On trafficking, he said sharing intelligence and data was crucial to the complex process of tracking possible offenders and gathering evidence. The West Midlands Police are dealing with both domestic and international trafficking activity and had identified a particular concentration of connections to Eastern Europe, with some cases of forced sexual exploitation and others involving different kinds of forced labour.
Chief Constable Sims praised the work of the Institute of Research into Superdiversity (IRiS) recently set up in the University of Birmingham, whose data and research were 'better than ours' and proving useful to police work in the city.
Phil Bennion added: "I was interested to hear the Chief Constable's obvious respect for the IRiS team, who I met at the conference on migration I chaired at the University earlier this year. Their insight into the dynamism and diversity of Birmingham today is impressive and can inform many aspects of public policy.

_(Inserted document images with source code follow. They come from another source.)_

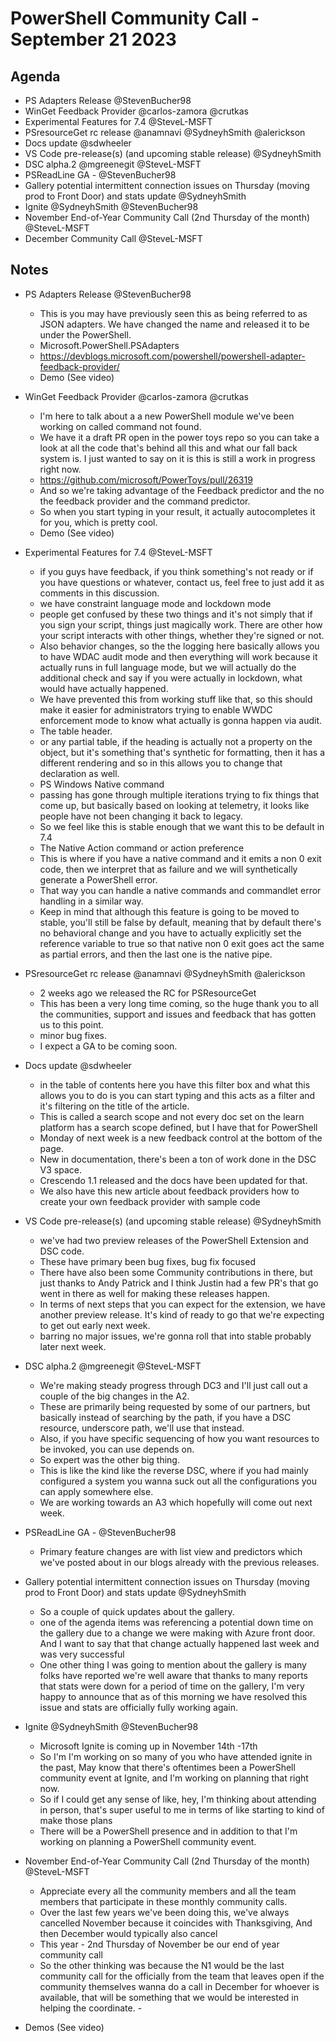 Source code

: # PowerShell Community Call - September 21 2023

## Agenda

- PS Adapters Release @StevenBucher98
- WinGet Feedback Provider @carlos-zamora @crutkas
- Experimental Features for 7.4 @SteveL-MSFT
- PSresourceGet rc release @anamnavi @SydneyhSmith @alerickson
- Docs update @sdwheeler
- VS Code pre-release(s) (and upcoming stable release) @SydneyhSmith
- DSC alpha.2 @mgreenegit @SteveL-MSFT
- PSReadLine GA - @StevenBucher98
- Gallery potential intermittent connection issues on Thursday (moving prod to Front Door) and stats
  update @SydneyhSmith
- Ignite @SydneyhSmith @StevenBucher98
- November End-of-Year Community Call (2nd Thursday of the month) @SteveL-MSFT
- December Community Call @SteveL-MSFT

## Notes

- PS Adapters Release @StevenBucher98
  - This is you may have previously seen this as being referred to as JSON adapters. We have changed
    the name and released it to be under the PowerShell.
  - Microsoft.PowerShell.PSAdapters
  - https://devblogs.microsoft.com/powershell/powershell-adapter-feedback-provider/
  - Demo (See video)

- WinGet Feedback Provider @carlos-zamora @crutkas
  - I'm here to talk about a a new PowerShell module we've been working on called command not found.
  - We have it a draft PR open in the power toys repo so you can take a look at all the code that's
    behind all this and what our fall back system is. I just wanted to say on it is this is still a
    work in progress right now.
  - https://github.com/microsoft/PowerToys/pull/26319
  - And so we're taking advantage of the Feedback predictor and the no the feedback provider and the
    command predictor.
  - So when you start typing in your result, it actually autocompletes it for you, which is pretty
    cool.
  - Demo (See video)

- Experimental Features for 7.4 @SteveL-MSFT
  - if you guys have feedback, if you think something's not ready or if you have questions or
    whatever, contact us, feel free to just add it as comments in this discussion.
  - we have constraint language mode and lockdown mode
  - people get confused by these two things and it's not simply that if you sign your script, things
    just magically work. There are other how your script interacts with other things, whether
    they're signed or not.
  - Also behavior changes, so the the logging here basically allows you to have WDAC audit mode and
    then everything will work because it actually runs in full language mode, but we will actually
    do the additional check and say if you were actually in lockdown, what would have actually
    happened.
  - We have prevented this from working stuff like that, so this should make it easier for
    administrators trying to enable WWDC enforcement mode to know what actually is gonna happen via
    audit.
  - The table header.
  - or any partial table, if the heading is actually not a property on the object, but it's
    something that's synthetic for formatting, then it has a different rendering and so in this
    allows you to change that declaration as well.
  - PS Windows Native command
  - passing has gone through multiple iterations trying to fix things that come up, but basically
    based on looking at telemetry, it looks like people have not been changing it back to legacy.
  - So we feel like this is stable enough that we want this to be default in 7.4
  - The Native Action command or action preference
  - This is where if you have a native command and it emits a non 0 exit code, then we interpret
    that as failure and we will synthetically generate a PowerShell error.
  - That way you can handle a native commands and commandlet error handling in a similar way.
  - Keep in mind that although this feature is going to be moved to stable, you'll still be false by
    default, meaning that by default there's no behavioral change and you have to actually
    explicitly set the reference variable to true so that native non 0 exit goes act the same as
    partial errors, and then the last one is the native pipe.

- PSresourceGet rc release @anamnavi @SydneyhSmith @alerickson
  - 2 weeks ago we released the RC for PSResourceGet
  - This has been a very long time coming, so the huge thank you to all the communities, support and
    issues and feedback that has gotten us to this point.
  - minor bug fixes.
  - I expect a GA to be coming soon.

- Docs update @sdwheeler
  - in the table of contents here you have this filter box and what this allows you to do is you can
    start typing and this acts as a filter and it's filtering on the title of the article.
  - This is called a search scope and not every doc set on the learn platform has a search scope
    defined, but I have that for PowerShell
  - Monday of next week is a new feedback control at the bottom of the page.
  - New in documentation, there's been a ton of work done in the DSC V3 space.
  - Crescendo 1.1 released and the docs have been updated for that.
  - We also have this new article about feedback providers how to create your own feedback provider
    with sample code

- VS Code pre-release(s) (and upcoming stable release) @SydneyhSmith
  - we've had two preview releases of the PowerShell Extension and DSC code.
  - These have primary been bug fixes, bug fix focused
  - There have also been some Community contributions in there, but just thanks to Andy Patrick and
    I think Justin had a few PR's that go went in there as well for making these releases happen.
  - In terms of next steps that you can expect for the extension, we have another preview release.
    It's kind of ready to go that we're expecting to get out early next week.
  - barring no major issues, we're gonna roll that into stable probably later next week.

- DSC alpha.2 @mgreenegit @SteveL-MSFT
  - We're making steady progress through DC3 and I'll just call out a couple of the big changes in
    the A2.
  - These are primarily being requested by some of our partners, but basically instead of searching
    by the path, if you have a DSC resource, underscore path, we'll use that instead.
  - Also, if you have specific sequencing of how you want resources to be invoked, you can use
    depends on.
  - So expert was the other big thing.
  - This is like the kind like the reverse DSC, where if you had mainly configured a system you
    wanna suck out all the configurations you can apply somewhere else.
  - We are working towards an A3 which hopefully will come out next week.

- PSReadLine GA - @StevenBucher98
  - Primary feature changes are with list view and predictors which we've posted about in our blogs
    already with the previous releases.

- Gallery potential intermittent connection issues on Thursday (moving prod to Front Door) and stats
  update @SydneyhSmith
  - So a couple of quick updates about the gallery.
  - one of the agenda items was referencing a potential down time on the gallery due to a change we
    were making with Azure front door. And I want to say that that change actually happened last
    week and was very successful
  - One other thing I was going to mention about the gallery is many folks have reported we're well
    aware that thanks to many reports that stats were down for a period of time on the gallery, I'm
    very happy to announce that as of this morning we have resolved this issue and stats are
    officially fully working again.

- Ignite @SydneyhSmith @StevenBucher98
  - Microsoft Ignite is coming up in November 14th -17th
  - So I'm I'm working on so many of you who have attended ignite in the past, May know that there's
    oftentimes been a PowerShell community event at Ignite, and I'm working on planning that right
    now.
  - So if I could get any sense of like, hey, I'm thinking about attending in person, that's super
    useful to me in terms of like starting to kind of make those plans
  - There will be a PowerShell presence and in addition to that I'm working on planning a PowerShell
    community event.

- November End-of-Year Community Call (2nd Thursday of the month) @SteveL-MSFT
  - Appreciate every all the community members and all the team members that participate in these
    monthly community calls.
  - Over the last few years we've been doing this, we've always cancelled November because it
    coincides with Thanksgiving, And then December would typically also cancel
  - This year - 2nd Thursday of November be our end of year community call
  - So the other thinking was because the N1 would be the last community call for the officially
    from the team that leaves open if the community themselves wanna do a call in December for
    whoever is available, that will be something that we would be interested in helping the
    coordinate. -
- Demos (See video)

"I also took on board his concern, on behalf of ACPO as he leads for them on forensics, that we might be missing out on the potential of biometrics and the latest developments in forensic technology. We need to balance civil liberties concerns with what is technically possible, but I will raise this with my colleagues in the European Parliament to see if there are incremental ways we can help detectives be more effective."

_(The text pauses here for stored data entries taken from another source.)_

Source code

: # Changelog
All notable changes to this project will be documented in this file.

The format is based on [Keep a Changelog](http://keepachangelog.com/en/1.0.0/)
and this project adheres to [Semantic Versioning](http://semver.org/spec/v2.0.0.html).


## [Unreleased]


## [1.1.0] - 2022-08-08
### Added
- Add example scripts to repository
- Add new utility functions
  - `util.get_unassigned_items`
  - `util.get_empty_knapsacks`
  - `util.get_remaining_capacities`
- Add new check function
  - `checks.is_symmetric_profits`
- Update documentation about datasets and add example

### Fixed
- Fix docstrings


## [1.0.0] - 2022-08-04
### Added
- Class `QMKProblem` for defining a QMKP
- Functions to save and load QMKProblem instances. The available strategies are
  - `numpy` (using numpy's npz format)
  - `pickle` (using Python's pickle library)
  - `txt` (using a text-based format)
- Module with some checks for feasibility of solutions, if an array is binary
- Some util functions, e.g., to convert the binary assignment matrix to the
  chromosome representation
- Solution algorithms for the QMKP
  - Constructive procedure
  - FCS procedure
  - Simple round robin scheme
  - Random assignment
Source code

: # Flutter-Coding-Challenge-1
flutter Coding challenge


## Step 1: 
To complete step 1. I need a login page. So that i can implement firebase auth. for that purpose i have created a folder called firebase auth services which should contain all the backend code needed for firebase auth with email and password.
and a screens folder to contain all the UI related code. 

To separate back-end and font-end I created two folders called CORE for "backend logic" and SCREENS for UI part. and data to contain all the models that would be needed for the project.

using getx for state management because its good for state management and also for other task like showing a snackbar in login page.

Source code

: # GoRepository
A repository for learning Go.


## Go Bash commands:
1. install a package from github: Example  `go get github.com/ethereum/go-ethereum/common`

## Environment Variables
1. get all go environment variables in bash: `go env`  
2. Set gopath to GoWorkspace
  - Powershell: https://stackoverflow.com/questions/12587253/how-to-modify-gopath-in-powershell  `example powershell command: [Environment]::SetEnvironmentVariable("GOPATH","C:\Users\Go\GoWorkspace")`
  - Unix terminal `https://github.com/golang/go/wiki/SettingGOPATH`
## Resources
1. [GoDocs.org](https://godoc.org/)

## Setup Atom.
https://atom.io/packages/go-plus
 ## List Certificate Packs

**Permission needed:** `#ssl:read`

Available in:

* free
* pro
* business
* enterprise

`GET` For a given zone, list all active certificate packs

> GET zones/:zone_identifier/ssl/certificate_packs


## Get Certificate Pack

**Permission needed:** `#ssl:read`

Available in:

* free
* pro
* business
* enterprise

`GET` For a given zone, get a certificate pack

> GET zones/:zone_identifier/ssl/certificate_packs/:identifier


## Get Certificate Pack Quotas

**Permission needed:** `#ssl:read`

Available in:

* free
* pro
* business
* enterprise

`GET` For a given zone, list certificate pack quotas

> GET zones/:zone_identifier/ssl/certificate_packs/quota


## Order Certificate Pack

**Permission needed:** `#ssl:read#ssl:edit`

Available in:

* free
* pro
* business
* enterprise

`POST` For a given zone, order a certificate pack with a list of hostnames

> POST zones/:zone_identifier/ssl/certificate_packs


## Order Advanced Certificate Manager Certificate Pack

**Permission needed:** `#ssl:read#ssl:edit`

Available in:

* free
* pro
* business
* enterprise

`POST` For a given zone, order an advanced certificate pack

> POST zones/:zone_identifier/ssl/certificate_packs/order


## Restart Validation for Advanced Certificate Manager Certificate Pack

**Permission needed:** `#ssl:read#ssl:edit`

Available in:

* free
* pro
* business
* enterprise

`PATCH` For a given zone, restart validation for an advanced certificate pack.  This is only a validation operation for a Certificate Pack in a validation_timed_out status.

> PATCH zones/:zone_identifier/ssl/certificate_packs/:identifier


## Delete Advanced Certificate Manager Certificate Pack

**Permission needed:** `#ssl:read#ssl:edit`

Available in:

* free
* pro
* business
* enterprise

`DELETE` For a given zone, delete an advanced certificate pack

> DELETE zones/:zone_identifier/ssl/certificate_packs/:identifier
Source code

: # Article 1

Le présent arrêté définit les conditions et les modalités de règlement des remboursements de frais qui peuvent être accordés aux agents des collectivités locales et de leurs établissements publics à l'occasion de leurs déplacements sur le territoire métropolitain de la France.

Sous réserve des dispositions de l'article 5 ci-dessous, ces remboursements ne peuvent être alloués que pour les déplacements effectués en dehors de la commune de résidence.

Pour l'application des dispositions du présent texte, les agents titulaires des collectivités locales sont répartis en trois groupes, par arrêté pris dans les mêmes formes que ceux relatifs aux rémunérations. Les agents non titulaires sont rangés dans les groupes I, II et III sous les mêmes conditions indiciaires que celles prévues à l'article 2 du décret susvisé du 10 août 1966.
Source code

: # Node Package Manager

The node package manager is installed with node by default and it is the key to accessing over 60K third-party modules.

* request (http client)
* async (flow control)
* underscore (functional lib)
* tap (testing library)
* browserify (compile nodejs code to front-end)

Notes: Under the Lisbon Treaty, the UK has the option of leaving a series of cross-border EU crime fighting measures and must make a decision on whether to opt out by next year. In July, after prolonged negotiations within the coalition, Home Secretary Theresa May announced that the UK government will be opting back in to 35 of the 136 crime fighting measures, including the European Arrest Warrant and all those deemed vital by the Association of Chief Police Officers.
Since 2009 until figures were collated in June 2013, 384 suspects were extradited back to the UK to face charges using the EAW including 63 for child sex offences, 105 for drug trafficking, 27 for rape and 44 for murder. European Arrest Warrants were used to bring Martin Stafford back from the Irish Republic to Birmingham to face trial for the murder of Michelle Gunshon, aged 38, who disappeared while working at the NEC in December 2004 and a number of other high profile criminals in other police force areas in the West Midlands region.